Provided material Start Marker

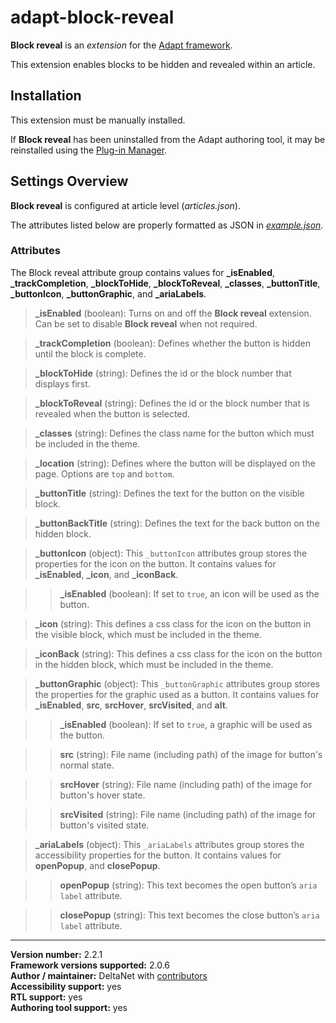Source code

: # adapt-block-reveal

**Block reveal** is an *extension* for the [Adapt framework](https://github.com/adaptlearning/adapt_framework).   

This extension enables blocks to be hidden and revealed within an article.  

## Installation

This extension must be manually installed.

If **Block reveal** has been uninstalled from the Adapt authoring tool, it may be reinstalled using the [Plug-in Manager](https://github.com/adaptlearning/adapt_authoring/wiki/Plugin-Manager).  

## Settings Overview

**Block reveal** is configured at article level (*articles.json*).

The attributes listed below are properly formatted as JSON in [*example.json*](https://github.com/deltanet/adapt-block-reveal/blob/master/example.json).

### Attributes

The Block reveal attribute group contains values for **_isEnabled**, **_trackCompletion**, **_blockToHide**, **_blockToReveal**, **_classes**, **_buttonTitle**, **_buttonIcon**, **_buttonGraphic**, and **_ariaLabels**.

>**_isEnabled** (boolean):  Turns on and off the **Block reveal** extension. Can be set to disable **Block reveal** when not required.  

>**_trackCompletion** (boolean):  Defines whether the button is hidden until the block is complete.  

>**_blockToHide** (string):  Defines the id or the block number that displays first.  

>**_blockToReveal** (string):  Defines the id or the block number that is revealed when the button is selected.  

>**_classes** (string):  Defines the class name for the button which must be included in the theme.  

>**_location** (string):  Defines where the button will be displayed on the page. Options are `top` and `bottom`.

>**_buttonTitle** (string):  Defines the text for the button on the visible block.  

>**_buttonBackTitle** (string):  Defines the text for the back button on the hidden block.  

>**_buttonIcon** (object): This `_buttonIcon` attributes group stores the properties for the icon on the button. It contains values for **_isEnabled**, **_icon**, and **_iconBack**.  

>>**_isEnabled** (boolean):  If set to `true`, an icon will be used as the button.  

>**_icon** (string):  This defines a css class for the icon on the button in the visible block, which must be included in the theme.  

>**_iconBack** (string):  This defines a css class for the icon on the button in the hidden block, which must be included in the theme.  

>**_buttonGraphic** (object): This `_buttonGraphic` attributes group stores the properties for the graphic used as a button. It contains values for **_isEnabled**, **src**, **srcHover**, **srcVisited**, and **alt**.  

>>**_isEnabled** (boolean):  If set to `true`, a graphic will be used as the button.  

>>**src** (string): File name (including path) of the image for button's normal state.  

>>**srcHover** (string): File name (including path) of the image for button's hover state.  

>>**srcVisited** (string): File name (including path) of the image for button's visited state.  

>**_ariaLabels** (object): This `_ariaLabels` attributes group stores the accessibility properties for the button. It contains values for **openPopup**, and **closePopup**.  

>>**openPopup** (string):  This text becomes the open button’s `aria label` attribute.  

>>**closePopup** (string):  This text becomes the close button’s `aria label` attribute.  

----------------------------
**Version number:**  2.2.1     
**Framework versions supported:**  2.0.6     
**Author / maintainer:** DeltaNet with [contributors](https://github.com/deltanet/adapt-block-reveal/graphs/contributors)     
**Accessibility support:** yes  
**RTL support:** yes  
**Authoring tool support:** yes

Provided material End Marker

Task statement :: Instructions for the copy: start at the first entry, stop after the line containing "the hidden block.", keep every line exact, and drop the pictures.

Output for this exercise ::
Source code

: # adapt-block-reveal

**Block reveal** is an *extension* for the [Adapt framework](https://github.com/adaptlearning/adapt_framework).   

This extension enables blocks to be hidden and revealed within an article.  

## Installation

This extension must be manually installed.

If **Block reveal** has been uninstalled from the Adapt authoring tool, it may be reinstalled using the [Plug-in Manager](https://github.com/adaptlearning/adapt_authoring/wiki/Plugin-Manager).  

## Settings Overview

**Block reveal** is configured at article level (*articles.json*).

The attributes listed below are properly formatted as JSON in [*example.json*](https://github.com/deltanet/adapt-block-reveal/blob/master/example.json).

### Attributes

The Block reveal attribute group contains values for **_isEnabled**, **_trackCompletion**, **_blockToHide**, **_blockToReveal**, **_classes**, **_buttonTitle**, **_buttonIcon**, **_buttonGraphic**, and **_ariaLabels**.

>**_isEnabled** (boolean):  Turns on and off the **Block reveal** extension. Can be set to disable **Block reveal** when not required.  

>**_trackCompletion** (boolean):  Defines whether the button is hidden until the block is complete.  

>**_blockToHide** (string):  Defines the id or the block number that displays first.  

>**_blockToReveal** (string):  Defines the id or the block number that is revealed when the button is selected.  

>**_classes** (string):  Defines the class name for the button which must be included in the theme.  

>**_location** (string):  Defines where the button will be displayed on the page. Options are `top` and `bottom`.

>**_buttonTitle** (string):  Defines the text for the button on the visible block.  

>**_buttonBackTitle** (string):  Defines the text for the back button on the hidden block.  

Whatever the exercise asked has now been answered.